まひろの前に現れた隆家はひげを生やし、内裏にいた頃とは違う風貌をしていたが、闊達な性格は変わっていない。隆家はまひろの前で「俺たちを追いやった『源氏の物語』を書いた女房をもてなせとは酷なお達しだ」と言ってのけるが、あまり嫌味に聞こえないのは小さなものごとにこだわらない隆家だからこそ。加えて、武者の平為賢(神尾佑)など「信じるに足る仲間」との出会いが彼の心をより明るくしたことが、武者たちとの関わり方やまひろをもてなす隆家の晴れやかな笑顔から伝わってきた。
第46回は、異国の賊から国を守るために出陣を決意する隆家の猛々しさが見せ場の一つとなったが、同時に隆家の清々しい表情が印象的な回でもある。闊達さはそのままに、これまで以上に思いきりのいい笑顔を見せる竜星の演技を見ていると、隆家が内裏のような狭い世界から離れたことで本当に求めていた生き方を得られたように感じられた。
竜星が演じる隆家が初めて登場したのは第16回。第16回の隆家と第46回の隆家ではだいぶ印象が違う。この頃の隆家は、才色兼備で自信家な兄・伊周(三浦翔平)とは違い、何事にも冷めている印象があった。皮肉めいた目で一瞥したり、鼻で笑ったりと、伊周とはまた異なる“問題児”の雰囲気が漂う。
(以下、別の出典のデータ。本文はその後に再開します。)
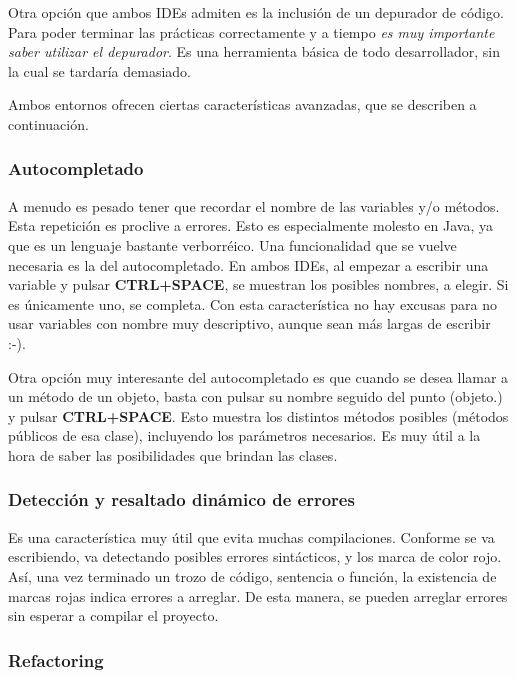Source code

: \documentclass[11pt]{article}
\begin{document}
Otra opción que ambos IDEs admiten es la inclusión de un depurador de código.
Para poder terminar las prácticas correctamente y a tiempo \emph{es muy
importante saber utilizar el depurador}. Es una herramienta básica de todo
desarrollador, sin la cual se tardaría demasiado.

Ambos entornos ofrecen ciertas características avanzadas, que se describen a
continuación.

\subsubsection{Autocompletado} \label{sec-3-2-1}

A menudo es pesado tener que recordar el nombre de las variables y/o métodos.
Esta repetición es proclive a errores. Esto es especialmente molesto en Java, ya
que es un lenguaje bastante verborréico. Una funcionalidad que se vuelve
necesaria es la del autocompletado. En ambos IDEs, al empezar a escribir una
variable y pulsar \textbf{CTRL+SPACE}, se muestran los posibles nombres, a
elegir. Si es únicamente uno, se completa. Con esta característica no hay
excusas para no usar variables con nombre muy descriptivo, aunque sean más
largas de escribir :-).

Otra opción muy interesante del autocompletado es que cuando se desea llamar a
un método de un objeto, basta con pulsar su nombre seguido del punto
(\textsf{objeto.}) y pulsar \textbf{CTRL+SPACE}. Esto muestra los distintos
métodos posibles (métodos públicos de esa clase), incluyendo los parámetros
necesarios. Es muy útil a la hora de saber las posibilidades que brindan las
clases.

\subsubsection{Detección y resaltado dinámico de errores} \label{sec-3-2-2}

Es una característica muy útil que evita muchas compilaciones. Conforme se va
escribiendo, va detectando posibles errores sintácticos, y los marca de color
rojo. Así, una vez terminado un trozo de código, sentencia o función, la
existencia de marcas rojas indica errores a arreglar. De esta manera, se pueden
arreglar errores sin esperar a compilar el proyecto.


\subsubsection{Refactoring} \label{sec-3-2-3}
\end{document}
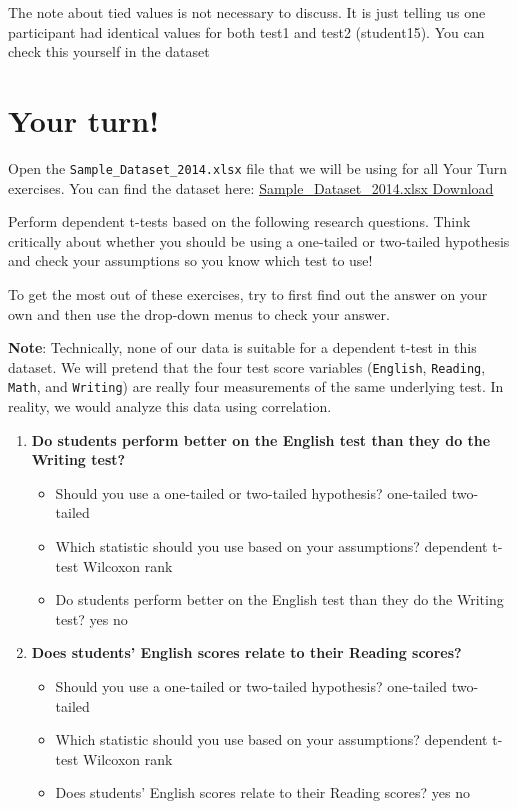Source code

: \documentclass[
]{book}
\begin{document}
The note about tied values is not necessary to discuss. It is just telling us one participant had identical values for both test1 and test2 (student15). You can check this yourself in the dataset

\hypertarget{your-turn-1}{%
\section{Your turn!}\label{your-turn-1}}

Open the \texttt{Sample\_Dataset\_2014.xlsx} file that we will be using for all Your Turn exercises. You can find the dataset here: \href{https://github.com/danawanzer/stats-with-jamovi/blob/master/data/Sample_Dataset_2014.xlsx}{Sample\_Dataset\_2014.xlsx Download}

Perform dependent t-tests based on the following research questions. Think critically about whether you should be using a one-tailed or two-tailed hypothesis and check your assumptions so you know which test to use!

To get the most out of these exercises, try to first find out the answer on your own and then use the drop-down menus to check your answer.

\textbf{Note}: Technically, none of our data is suitable for a dependent t-test in this dataset. We will pretend that the four test score variables (\texttt{English}, \texttt{Reading}, \texttt{Math}, and \texttt{Writing}) are really four measurements of the same underlying test. In reality, we would analyze this data using correlation.

\begin{enumerate}
\def\labelenumi{\arabic{enumi}.}
\item
  \textbf{Do students perform better on the English test than they do the Writing test?}

  \begin{itemize}
  \item
    Should you use a one-tailed or two-tailed hypothesis? one-tailed two-tailed
  \item
    Which statistic should you use based on your assumptions? dependent t-test Wilcoxon rank
  \item
    Do students perform better on the English test than they do the Writing test? yes no
  \end{itemize}
\item
  \textbf{Does students' English scores relate to their Reading scores?}

  \begin{itemize}
  \item
    Should you use a one-tailed or two-tailed hypothesis? one-tailed two-tailed
  \item
    Which statistic should you use based on your assumptions? dependent t-test Wilcoxon rank
  \item
    Does students' English scores relate to their Reading scores? yes no
  \end{itemize}
\end{enumerate}
\end{document}
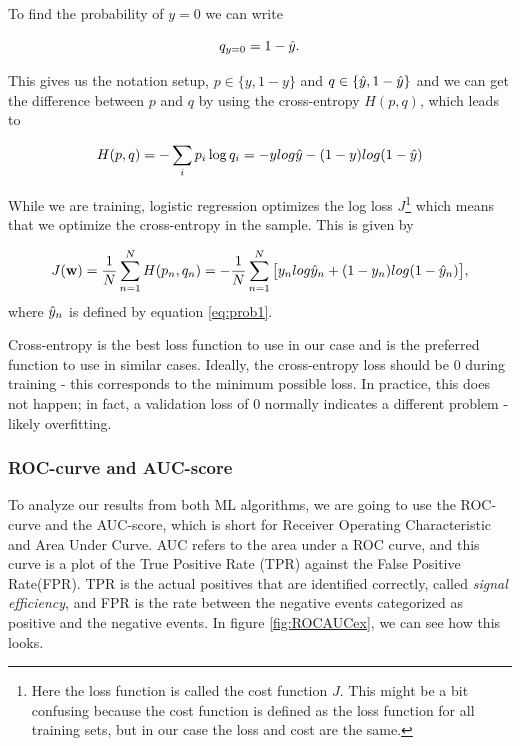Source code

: To find the probability of $y=0$ we can write

\begin{equation}
    \label{eq:prob0}
    q_{y=0} = 1- \Hat{y}.
\end{equation}

This gives us the notation setup, $p \in \{y, 1-y\}$ and $q \in \{\Hat{y}, 1-\Hat{y}\}$ and we can get the difference between $p$ and $q$ by using the cross-entropy $H(p,q)$, which leads to

\begin{equation}
    \label{eq:crossentropy}
    H(p,q) = - \sum_i p_i \log q_i = - y log \Hat{y} - (1-y) log(1-\Hat{y})
\end{equation}

While we are training, logistic regression optimizes the log loss $J$\footnote{Here the loss function is called the cost function $J$. This might be a bit confusing because the cost function is defined as the loss function for all training sets, but in our case the loss and cost are the same.} which means that we optimize the cross-entropy in the sample. This is given by

\begin{equation}
    \label{eq:loss}
    J(\textbf{w}) = \frac{1}{N} \sum_{n=1}^N H(p_n, q_n) = - \frac{1}{N} \sum_{n=1}^N \big[y_n log \Hat{y}_n + (1-y_n) log(1-\Hat{y}_n)\big],
\end{equation}
where $\Hat{y}_n$ is defined by equation \ref{eq:prob1}.

Cross-entropy is the best loss function to use in our case and is the preferred function to use in similar cases. Ideally, the cross-entropy loss should be 0 during training - this corresponds to the minimum possible loss. In practice, this does not happen; in fact, a validation loss of 0 normally indicates a different problem  - likely overfitting. 


\subsubsection{ROC-curve and AUC-score}
To analyze our results from both ML algorithms, we are going to use the ROC-curve and the AUC-score, which is short for Receiver Operating Characteristic and Area Under Curve. AUC refers to the area under a ROC curve, and this curve is a plot of the True Positive Rate (TPR) against the False Positive Rate(FPR). TPR is the actual positives that are identified correctly, called \textit{signal efficiency}, and FPR is the rate between the negative events categorized as positive and the negative events. In figure \ref{fig:ROCAUCex}, we can see how this looks. 

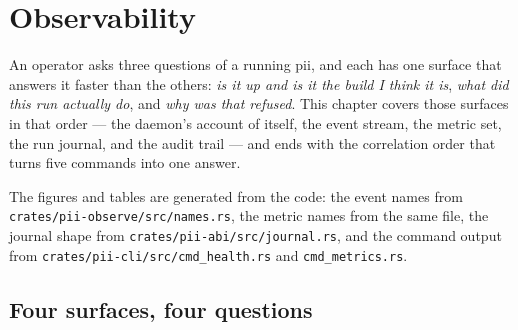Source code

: \chapter{Observability}

\label{ch:observability}

An operator asks three questions of a running pii, and each has one surface that answers it
faster than the others: \emph{is it up and is it the build I think it is}, \emph{what did this
run actually do}, and \emph{why was that refused}. This chapter covers those surfaces in that
order --- the daemon's account of itself, the event stream, the metric set, the run journal,
and the audit trail --- and ends with the correlation order that turns five commands into one
answer.

The figures and tables are generated from the code: the event names from
\texttt{crates/pii-observe/src/names.rs}, the metric names from the same file, the journal
shape from \texttt{crates/pii-abi/src/journal.rs}, and the command output from
\texttt{crates/pii-cli/src/cmd\_health.rs} and \texttt{cmd\_metrics.rs}.

\section{Four surfaces, four questions}

\begin{center}
\begin{minipage}{\linewidth}
\centering
{}
\end{minipage}
\end{center}

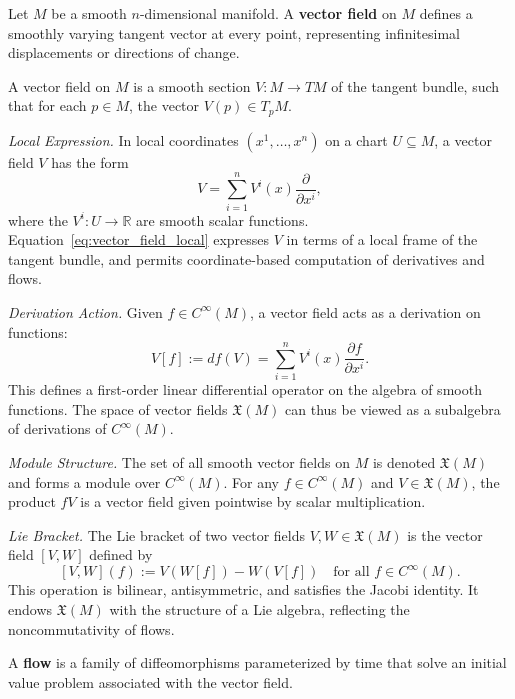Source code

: Let $M$ be a smooth $n$-dimensional manifold. A \textbf{vector field} on $M$ defines a smoothly varying tangent vector at every point, representing infinitesimal displacements or directions of change.

\begin{definition}
A vector field on $M$ is a smooth section $V : M \to TM$ of the tangent bundle, such that for each $p \in M$, the vector $V(p) \in T_p M$.
\end{definition}

{\it Local Expression.} In local coordinates $(x^1, \dots, x^n)$ on a chart $U \subseteq M$, a vector field $V$ has the form
\begin{equation}\label{eq:vector_field_local}
V = \sum_{i=1}^n V^i(x) \frac{\partial}{\partial x^i},
\end{equation}
where the $V^i : U \to \mathbb{R}$ are smooth scalar functions. Equation~\eqref{eq:vector_field_local} expresses $V$ in terms of a local frame of the tangent bundle, and permits coordinate-based computation of derivatives and flows.

{\it Derivation Action.} Given $f \in C^\infty(M)$, a vector field acts as a derivation on functions:
\begin{equation}\label{eq:vector_field_derivation}
V[f] := df(V) = \sum_{i=1}^n V^i(x) \frac{\partial f}{\partial x^i}.
\end{equation}
This defines a first-order linear differential operator on the algebra of smooth functions. The space of vector fields $\mathfrak{X}(M)$ can thus be viewed as a subalgebra of derivations of $C^\infty(M)$.

{\it Module Structure.} The set of all smooth vector fields on $M$ is denoted $\mathfrak{X}(M)$ and forms a module over $C^\infty(M)$. For any $f \in C^\infty(M)$ and $V \in \mathfrak{X}(M)$, the product $fV$ is a vector field given pointwise by scalar multiplication.

{\it Lie Bracket.} The Lie bracket of two vector fields $V, W \in \mathfrak{X}(M)$ is the vector field $[V, W]$ defined by
\begin{equation}\label{eq:lie_bracket}
[V, W](f) := V(W[f]) - W(V[f]) \quad \text{for all } f \in C^\infty(M).
\end{equation}
This operation is bilinear, antisymmetric, and satisfies the Jacobi identity. It endows $\mathfrak{X}(M)$ with the structure of a Lie algebra, reflecting the noncommutativity of flows.

A \textbf{flow} is a family of diffeomorphisms parameterized by time that solve an initial value problem associated with the vector field.

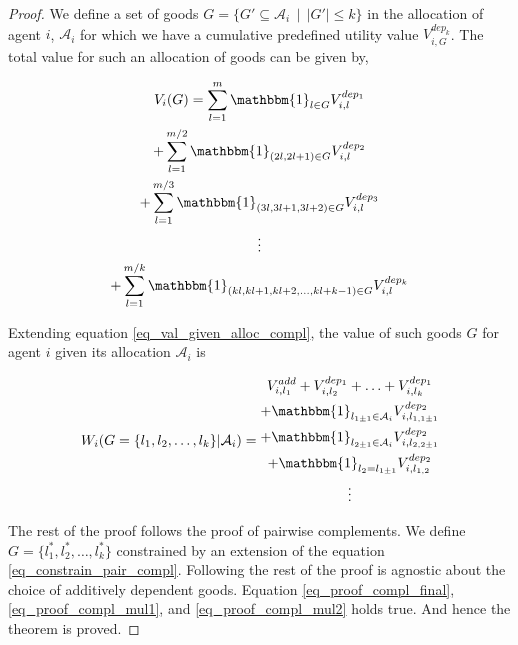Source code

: \begin{proof}

We define a set of goods $G = \{G' \subseteq \mathcal{A}_i \, \mid \, |G'| \leq k\}$ in the allocation of agent $i$, $\mathcal{A}_i$ for which we have a cumulative predefined utility value $V_{i,G}^{dep_k}$. The total value for such an allocation of goods can be given by,

\[
    \begin{gathered}
        V_i(G) = \sum_{l=1}^m \mathbbm{1}_{l \in G}V_{i,l}^{dep_1} \\
        + \sum_{l=1}^{m/2} \mathbbm{1}_{\left(2l,2l+1\right) \in G}V_{i,l}^{dep_2} \\
        + \sum_{l=1}^{m/3} \mathbbm{1}_{\left(3l,3l+1,3l+2\right) \in G}V_{i,l}^{dep_3} \\
        \vdots \\
        + \sum_{l=1}^{m/k} \mathbbm{1}_{\left(kl,kl+1,kl+2,\dotsc,kl+k-1\right) \in G}V_{i,l}^{dep_k}
    \end{gathered}
\]

Extending equation \ref{eq_val_given_alloc_compl}, the value of such goods $G$ for agent $i$ given its allocation $\mathcal{A}_i$ is

\begin{equation}
\label{eq_val_given_alloc_dep}
    W_i(G=\{l_1,l_2,\dotsc,l_k\} | \mathcal{A}_i) = 
    \begin{gathered}
        V_{i,l_1}^{add} + V_{i,l_2}^{dep_1} + \dotsc + V_{i, l_k}^{dep_1}\\
        + \mathbbm{1}_{l_{1 \pm 1} \in \mathcal{A}_i}V_{i,l_{1,1\pm 1}}^{dep_2} \\
        + \mathbbm{1}_{l_{2 \pm 1} \in \mathcal{A}_i}V_{i,l_{2,2\pm 1}}^{dep_2} \\
        + \mathbbm{1}_{l_2 = l_{1 \pm 1}}V_{i,l_{1,2}}^{dep_2} \\
        \vdots \\
    \end{gathered}
\end{equation}

The rest of the proof follows the proof of pairwise complements. We define $G = \{l_1^*, l_2^*,\dotsc,l_k^*\}$ constrained by an extension of the equation \ref{eq_constrain_pair_compl}. Following the rest of the proof is agnostic about the choice of additively dependent goods. Equation \ref{eq_proof_compl_final}, \ref{eq_proof_compl_mul1}, and \ref{eq_proof_compl_mul2} holds true. And hence the theorem is proved.

\end{proof}

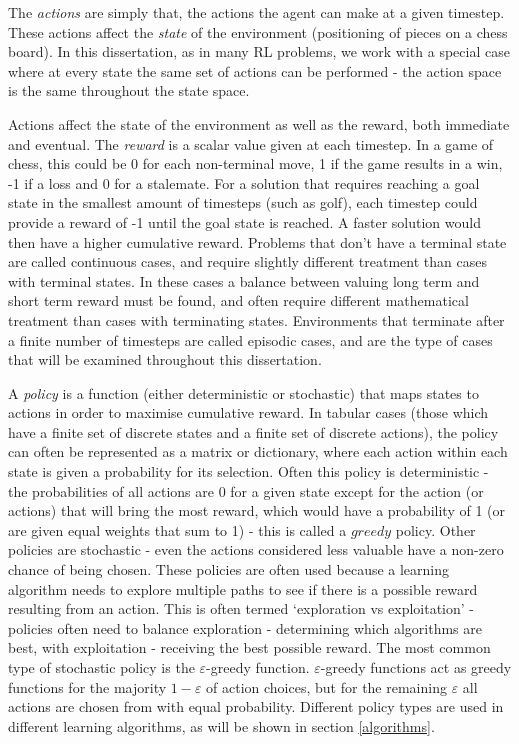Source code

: The \textit{actions} are simply that, the actions the agent can make at a given timestep. These actions affect the \textit{state} of the environment (positioning of pieces on a chess board). In this dissertation, as in many RL problems, we work with a special case where at every state the same set of actions can be performed - the action space is the same throughout the state space. 

Actions affect the state of the environment as well as the reward, both immediate and eventual. The \textit{reward} is a scalar value given at each timestep. In a game of chess, this could be 0 for each non-terminal move, 1 if the game results in a win, -1 if a loss and 0 for a stalemate. For a solution that requires reaching a goal state in the smallest amount of timesteps (such as golf), each timestep could provide a reward of -1 until the goal state is reached. A faster solution would then have a higher cumulative reward. Problems that don't have a terminal state are called continuous cases, and require slightly different treatment than cases with terminal states. In these cases a balance between valuing long term and short term reward must be found, and often require different mathematical treatment than cases with terminating states. Environments that terminate after a finite number of timesteps are called episodic cases, and are the type of cases that will be examined throughout this dissertation. 

A \textit{policy} is a function (either deterministic or stochastic) that maps states to actions in order to maximise cumulative reward. In tabular cases (those which have a finite set of discrete states and a finite set of discrete actions), the policy can often be represented as a matrix or dictionary, where each action within each state is given a probability for its selection. Often this policy is deterministic - the probabilities of all actions are 0 for a given state except for the action (or actions) that will bring the most reward, which would have a probability of 1 (or are given equal weights that sum to 1) - this is called a $greedy$ policy. Other policies are stochastic - even the actions considered less valuable have a non-zero chance of being chosen. These policies are often used because a learning algorithm needs to explore multiple paths to see if there is a possible reward resulting from an action. This is often termed `exploration vs exploitation' - policies often need to balance exploration - determining which algorithms are best, with exploitation - receiving the best possible reward. The most common type of stochastic policy is the $\varepsilon$-greedy function. $\varepsilon$-greedy functions act as greedy functions for the majority $1-\varepsilon$ of action choices, but for the remaining $\varepsilon$ all actions are chosen from with equal probability. Different policy types are used in different learning algorithms, as will be shown in section \ref{algorithms}.


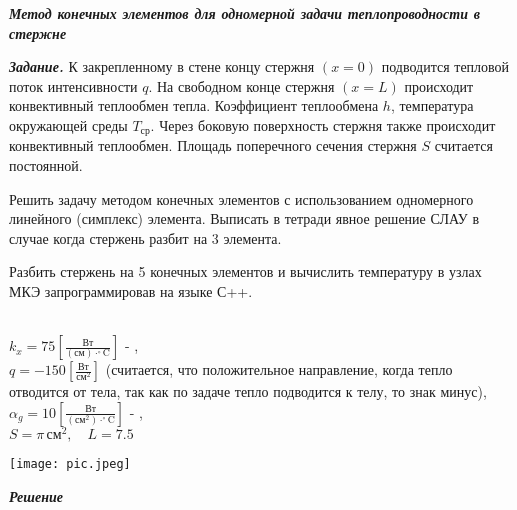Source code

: \documentclass[a4paper, 12pt]{article}
\begin{document}
\begin{center}
\textbf{\textit{Метод конечных элементов для одномерной задачи теплопроводности в стержне}}
\end{center}
\textbf{\textit{Задание.}} К закрепленному в стене концу стержня $(x=0)$ подводится тепловой поток интенсивности $q$. На свободном конце стержня $(x=L)$ происходит конвективный теплообмен тепла. Коэффициент теплообмена $h$, температура окружающей среды $T_{\text{ср}}$. Через боковую поверхность стержня также происходит конвективный теплообмен. Площадь поперечного сечения стержня $S$ считается постоянной.

Решить задачу методом конечных элементов с использованием одномерного линейного (симплекс) элемента. Выписать в тетради явное решение СЛАУ в случае когда стержень разбит на 3 элемента.

Разбить стержень на 5 конечных элементов и вычислить температуру в узлах МКЭ запрограммировав на языке С++.

 \\

$k_x = 75 \left[\frac{\text{Вт}}{(\text{см}) \cdot ^\circ \text{C}}\right]$ \quad - , \\

$q = -150 \left[\frac{\text{Вт}}{\text{см}^2}\right]$ \quad (считается, что положительное направление, когда тепло отводится от тела, так как по задаче тепло подводится к телу, то знак минус), \\

$\alpha_g = 10 \left[\frac{\text{Вт}}{(\text{см}^2) \cdot ^\circ \text{C}}\right]$ \quad - , \\

$S = \pi \, \text{см}^2, \quad L = 7.5 \,$ 

\begin{center}
\texttt{[image: pic.jpeg]}
\end{center}

\begin{center}
\textbf{\textit{Решение}}
\end{center}
\end{document}

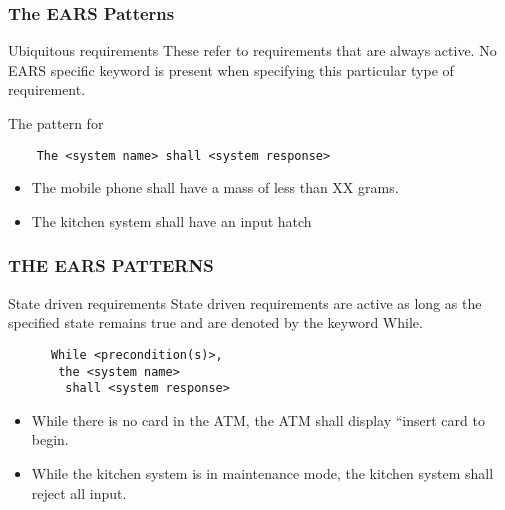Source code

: \documentclass[aspectratio=169]{beamer}
\begin{document}
\begin{frame}[fragile]
  \frametitle{The EARS Patterns}
  \begin{block}{Ubiquitous requirements}
    These refer to requirements that are always active. No EARS specific keyword is present when specifying this particular type of requirement.
    
    The pattern for 
    \begin{verbatim}
    The <system name> shall <system response>  
    \end{verbatim}
  \end{block}
  \begin{example}
    \begin{itemize}
      \item The mobile phone shall have a mass of less than XX grams.
      \item The kitchen system shall have an input hatch
    \end{itemize}
  \end{example}
\end{frame}


\begin{frame}[fragile]
  \frametitle{THE EARS PATTERNS}
  \begin{block}{State driven requirements}
  State driven requirements are active as long as the specified state remains true and are denoted by the keyword While.
    \begin{verbatim}
      While <precondition(s)>, 
       the <system name> 
        shall <system response>
    \end{verbatim}  
  \end{block}
  
  \begin{example}
  \begin{itemize}
    \item While there is no card in the ATM, the ATM shall display “insert card to begin.
    \item While the kitchen system is in maintenance mode, the kitchen system shall reject all input.
  \end{itemize}
  \end{example}

\end{frame}
\end{document}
実際、花山院(本郷奏多)の牛車に矢を放ち、家が没落するきっかけを生んでしまったのは隆家だ。
一方で隆家は、家族や政を達観する道長に似た雰囲気も持ち合わせていた。誰に対しても高圧的な態度をとりがちな兄と違い、隆家は他者や物事に中立的な態度で向き合う。第20回で配流が決まった際、自身に下った処分を真摯に受け止める姿には、第46回で武者たちを率いた堂々たる姿の片鱗が垣間見えた。
とはいえ、初登場時にトラブルメーカーの雰囲気を醸し出していたこともあり、復職した隆家が何かと道長に近づく度、行成(渡辺大知)のように隆家の言動を警戒し、怪しんだ視聴者もいるのではないだろうか。しかし竜星は公式ガイドブックにて「隆家は家が没落しても、過去にしがみついたり復讐したりする気持ちはありません。左遷がきっかけで大人になったのだと思います。彼には『捨てる勇気』があるんですよね。そして新しい場所に飛び込む勇気も持っています」とコメントしている。道長への言動は決して媚びへつらいではない。過去は過去として割り切り、未来を考えて生きる隆家は、今の自分にできる政治の場での立ち回り方を考え、行動しているだけなのだ。